Correlation Between Pool and Fastenal
Can any of the company-specific risk be diversified away by investing in both Pool and Fastenal at the same time? Although using a correlation coefficient on its own may not help to predict future stock returns, this module helps to understand the diversifiable risk of combining Pool and Fastenal into the same portfolio, which is an essential part of the fundamental portfolio management process.
By analyzing existing cross correlation between Pool Corporation and Fastenal Company, you can compare the effects of market volatilities on Pool and Fastenal and check how they will diversify away market risk if combined in the same portfolio for a given time horizon. You can also utilize pair trading strategies of matching a long position in Pool with a short position of Fastenal. Check out your portfolio center. Please also check ongoing floating volatility patterns of Pool and Fastenal.
Diversification Opportunities for Pool and Fastenal
Very poor diversification
The 3 months correlation between Pool and Fastenal is 0.85. Overlapping area represents the amount of risk that can be diversified away by holding Pool Corp. and Fastenal Company in the same portfolio, assuming nothing else is changed. The correlation between historical prices or returns on Fastenal and Pool is a relative statistical measure of the degree to which these equity instruments tend to move together. The correlation coefficient measures the extent to which returns on Pool Corporation are associated (or correlated) with Fastenal. Values of the correlation coefficient range from -1 to +1, where. The correlation of zero (0) is possible when the price movement of Fastenal has no effect on the direction of Pool i.e., Pool and Fastenal go up and down completely randomly.
Pair Corralation between Pool and Fastenal
Given the investment horizon of 90 days Pool Corporation is expected to generate 0.94 times more return on investment than Fastenal. However, Pool Corporation is 1.06 times less risky than Fastenal. It trades about -0.3 of its potential returns per unit of risk. Fastenal Company is currently generating about -0.31 per unit of risk. If you would invest 40,130 in Pool Corporation on January 31, 2024 and sell it today you would lose (3,877) from holding Pool Corporation or give up 9.66% of portfolio value over 90 days.

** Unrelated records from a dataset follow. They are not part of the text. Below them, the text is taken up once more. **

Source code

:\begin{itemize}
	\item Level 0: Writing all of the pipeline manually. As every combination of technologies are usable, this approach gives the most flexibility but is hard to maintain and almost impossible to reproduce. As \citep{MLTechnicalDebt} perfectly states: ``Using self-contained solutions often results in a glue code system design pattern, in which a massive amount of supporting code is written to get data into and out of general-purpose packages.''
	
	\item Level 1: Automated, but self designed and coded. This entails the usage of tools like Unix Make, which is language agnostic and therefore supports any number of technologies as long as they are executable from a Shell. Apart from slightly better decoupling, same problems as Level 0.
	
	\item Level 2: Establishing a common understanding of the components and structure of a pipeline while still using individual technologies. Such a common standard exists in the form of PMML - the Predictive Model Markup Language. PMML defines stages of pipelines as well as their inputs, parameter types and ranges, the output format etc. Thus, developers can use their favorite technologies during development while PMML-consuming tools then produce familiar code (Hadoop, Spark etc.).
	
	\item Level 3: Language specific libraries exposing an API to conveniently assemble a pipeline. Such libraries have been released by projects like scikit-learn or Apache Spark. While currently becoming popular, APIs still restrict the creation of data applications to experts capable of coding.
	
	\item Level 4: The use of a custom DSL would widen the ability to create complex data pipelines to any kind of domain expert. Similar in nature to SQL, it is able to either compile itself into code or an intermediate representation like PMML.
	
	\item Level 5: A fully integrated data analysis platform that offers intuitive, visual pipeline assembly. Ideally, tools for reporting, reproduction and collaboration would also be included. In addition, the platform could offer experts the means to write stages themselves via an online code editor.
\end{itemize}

Time Period | 3 Months [change] |
Direction | Moves Together |
Strength | Strong |
Accuracy | 100.0% |
Values | Daily Returns |
Pool Corp. vs. Fastenal Company
Performance |
Timeline |
Pool |
Fastenal |
Pool and Fastenal Volatility Contrast
Predicted Return Density |
Returns |
Pair Trading with Pool and Fastenal
The main advantage of trading using opposite Pool and Fastenal positions is that it hedges away some unsystematic risk. Because of two separate transactions, even if Pool position performs unexpectedly, Fastenal can make up some of the losses. Pair trading also minimizes risk from directional movements in the market. For example, if an entire industry or sector drops because of unexpected headlines, the short position in Fastenal will offset losses from the drop in Fastenal's long position.Pool vs. The Chefs Warehouse | Pool vs. G Willi Food International | Pool vs. SpartanNash Co | Pool vs. Calavo Growers |
Fastenal vs. Applied Industrial Technologies | Fastenal vs. MSC Industrial Direct | Fastenal vs. Ferguson Plc | Fastenal vs. Watsco Inc |
Check out your portfolio center.Note that this page's information should be used as a complementary analysis to find the right mix of equity instruments to add to your existing portfolios or create a brand new portfolio. You can also try the Price Exposure Probability module to analyze equity upside and downside potential for a given time horizon across multiple markets.